Clara y sus vídeojuegos

Desde un piso próximo, Clara, de 14 años, fue una de las vecinas que oyeron movimientos extraños en la casa de José. «Unos gritos me despertaron a las siete y algo de la mañana. Oí a la madre y a la niña gritando, y luego muchas correntías por la casa». Después volvió el silencio. «Me dormí», reconoce ella. Y por la mañana alguien le comentó que unos policías habían llamado al portero automático de los Rabadán. Nadie contestó y se marcharon.

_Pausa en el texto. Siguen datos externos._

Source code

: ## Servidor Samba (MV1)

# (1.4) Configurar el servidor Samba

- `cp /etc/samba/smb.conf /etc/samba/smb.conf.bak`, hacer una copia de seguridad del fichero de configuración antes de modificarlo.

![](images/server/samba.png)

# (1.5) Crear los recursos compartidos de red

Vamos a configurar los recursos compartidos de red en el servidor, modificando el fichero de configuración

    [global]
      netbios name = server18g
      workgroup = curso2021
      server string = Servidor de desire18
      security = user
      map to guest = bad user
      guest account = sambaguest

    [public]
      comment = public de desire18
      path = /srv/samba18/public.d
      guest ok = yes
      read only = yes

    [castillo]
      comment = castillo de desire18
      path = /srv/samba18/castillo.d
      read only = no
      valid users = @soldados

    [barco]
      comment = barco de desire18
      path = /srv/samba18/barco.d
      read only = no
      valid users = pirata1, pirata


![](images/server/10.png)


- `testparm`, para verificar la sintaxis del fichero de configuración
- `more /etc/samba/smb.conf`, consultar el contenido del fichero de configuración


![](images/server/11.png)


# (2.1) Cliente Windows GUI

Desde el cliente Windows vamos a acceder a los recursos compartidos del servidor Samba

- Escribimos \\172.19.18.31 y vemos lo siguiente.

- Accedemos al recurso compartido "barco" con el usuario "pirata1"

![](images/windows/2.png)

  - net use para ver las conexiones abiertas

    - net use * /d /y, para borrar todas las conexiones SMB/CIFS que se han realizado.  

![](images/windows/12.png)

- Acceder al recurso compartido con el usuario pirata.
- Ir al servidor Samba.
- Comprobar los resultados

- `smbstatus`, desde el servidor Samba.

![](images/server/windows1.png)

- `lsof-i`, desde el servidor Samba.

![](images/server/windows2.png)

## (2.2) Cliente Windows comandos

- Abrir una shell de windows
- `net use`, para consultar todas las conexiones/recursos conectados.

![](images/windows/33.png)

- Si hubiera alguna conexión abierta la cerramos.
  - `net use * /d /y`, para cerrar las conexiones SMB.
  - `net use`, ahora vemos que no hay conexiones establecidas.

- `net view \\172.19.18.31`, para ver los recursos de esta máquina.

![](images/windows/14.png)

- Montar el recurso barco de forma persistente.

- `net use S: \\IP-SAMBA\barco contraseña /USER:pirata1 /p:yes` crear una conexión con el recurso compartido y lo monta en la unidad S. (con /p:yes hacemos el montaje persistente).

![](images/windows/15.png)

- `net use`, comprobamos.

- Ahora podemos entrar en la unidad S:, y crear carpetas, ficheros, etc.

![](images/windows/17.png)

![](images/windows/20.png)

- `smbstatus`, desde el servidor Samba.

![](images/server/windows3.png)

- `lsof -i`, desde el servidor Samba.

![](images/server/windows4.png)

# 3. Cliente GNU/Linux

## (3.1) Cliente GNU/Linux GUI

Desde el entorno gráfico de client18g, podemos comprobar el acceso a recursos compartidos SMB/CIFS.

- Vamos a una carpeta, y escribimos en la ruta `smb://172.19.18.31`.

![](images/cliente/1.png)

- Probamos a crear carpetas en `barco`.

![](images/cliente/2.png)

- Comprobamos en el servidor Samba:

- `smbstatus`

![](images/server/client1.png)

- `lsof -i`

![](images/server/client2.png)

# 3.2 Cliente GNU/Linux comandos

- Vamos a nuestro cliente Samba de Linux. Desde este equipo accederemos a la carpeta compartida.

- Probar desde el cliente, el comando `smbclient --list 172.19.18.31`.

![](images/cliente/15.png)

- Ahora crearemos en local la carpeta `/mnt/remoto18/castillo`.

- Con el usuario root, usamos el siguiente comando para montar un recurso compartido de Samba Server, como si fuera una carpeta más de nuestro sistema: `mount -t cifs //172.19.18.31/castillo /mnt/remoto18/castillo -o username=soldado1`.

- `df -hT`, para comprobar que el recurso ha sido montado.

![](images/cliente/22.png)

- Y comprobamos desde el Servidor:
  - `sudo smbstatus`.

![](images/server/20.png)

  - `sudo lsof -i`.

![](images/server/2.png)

En el piso de arriba de Clara, solo en el mundo como tantas veces había soñado, José trasladó el cuerpo de su hermana hasta la bañera y le cubrió la cabeza con un plástico. A su padre, con otra bolsa ocultándole el rostro, lo arrastró sin llegar a introducirlo en la bañera. Cansado, quizás, dejó a su madre desangrada a los pies de la cama de María -donde abandonó la katana- y la cubrió con una sábana.

Antes de salir a la calle, sin llaves, dispuesto a no volver jamás, se cambió de ropas aunque conservó los calzoncillos y la camiseta manchados de sangre. Rebuscó por toda la casa y sólo encontró unas 15.000 pesetas, que se echó en el bolsillo junto con el teléfono móvil. En cuanto fuera una hora prudente, llamaría a Sonia para anunciarle su inminente viaje a Barcelona.

El martes, cuando José Rabadán fue detenido en la estación de ferrocarriles de Alicante, tras 48 horas de huida de la policía, tenía un billete de tren en el bolsillo. Su aventura juvenil había descarrilado para siempre.